This question more has to do with math than computer science, but there is a computer science component to it.
If I have an algorithm with a time complexity function $$O(\log(\log(n)))$$Why would its upper bound be$$\Theta (\log(n))$$I do not follow the rules of logarithms on this, what steps were used to arrive at this answer?
On
I think you may have used the wrong notation. Big-Theta is "bounded below and above asymptotically".
If you're saying whether or not $c \log n > d \log (\log n)$ for some $d$ and all $n > n_0$, then it's true and here's why:
Let's take a look at the function $f(x) = x$, it grows faster than $g(x) = \log x$. You should at lease be familiar with this fact.
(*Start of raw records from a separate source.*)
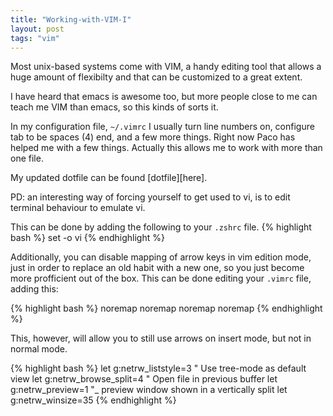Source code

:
 ```yaml
---
title: "Working-with-VIM-I"
layout: post
tags: "vim"
---
```

Most unix-based systems come with VIM, a handy editing tool that allows a huge amount of flexibilty and that can be customized to a great extent.

I have heard that emacs is awesome too, but more people close to me can teach me VIM than emacs, so this kinds of sorts it.

In my configuration file, `~/.vimrc` I usually turn line numbers on, configure tab to be spaces (4) end, and a few more things. Right now Paco has helped me with a few things. Actually this allows me to work with more than one file.

My updated dotfile can be found [dotfile][here].

PD: an interesting way of forcing yourself to get used to vi, is to edit terminal behaviour to emulate vi.

This can be done by adding the following to your `.zshrc` file.
{% highlight bash %}
set -o vi
{% endhighlight %}

Additionally, you can disable mapping of arrow keys in vim edition mode, just in order to replace an old habit with a new one, so you just become more profficient out of the box. This can be done editing your `.vimrc` file, adding this:

{% highlight bash %}
noremap <Up> <NOP>
noremap <Down> <NOP>
noremap <Left> <NOP>
noremap <Right> <NOP>
{% endhighlight %}

This, however, will allow you to still use arrows on insert mode, but not in normal mode.



{% highlight bash %}
let g:netrw_liststyle=3 " Use tree-mode as default view
let g:netrw_browse_split=4 " Open file in previous buffer
let g:netrw_preview=1 "_ preview window shown in a vertically split
let g:netrw_winsize=35
{% endhighlight %}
Consider now that $\log x$ is a monotonically increasing function, $u > v \implies \log u > \log v$
So, if $f(x) > g(x) \implies \log f(x) > \log g(x) \implies \log x > \log (\log x)$
Obviously, all the above are true for points $x > x_0$, but not for all $x$. The above logic follows when considering those appropriate $x$ values.
Now, it's on you to apply the logic to functions which are $O$ and $\Theta$ respectively.
Suppose that $f$ is $O(\log(\log n))$, and $g$ is $\Theta(\log n)$. Then there are positive constants $c_0$ and $c_1$ and an $m\in\Bbb Z^+$ such that
$$f(n)\le c_0\log(\log n)$$
whenever $n\ge m$ and
$$g(n)\ge c_1\log n$$
whenever $n\ge m$. Moreover,
$$\lim_{n\to\infty}\frac{\log(\log n)}{\log n}=0\;,$$
so we may further assume that $m$ is large enough so that
$$\frac{\log(\log n)}{\log n}\le\frac{c_1}{c_0}$$
whenever $n\ge m$.
But then for $n\ge m$ we have
$$f(n)\le c_0\log(\log n)\le c_1\log n\le g(n)\;,$$
i.e., $g$ is eventually an upper bound for $f$.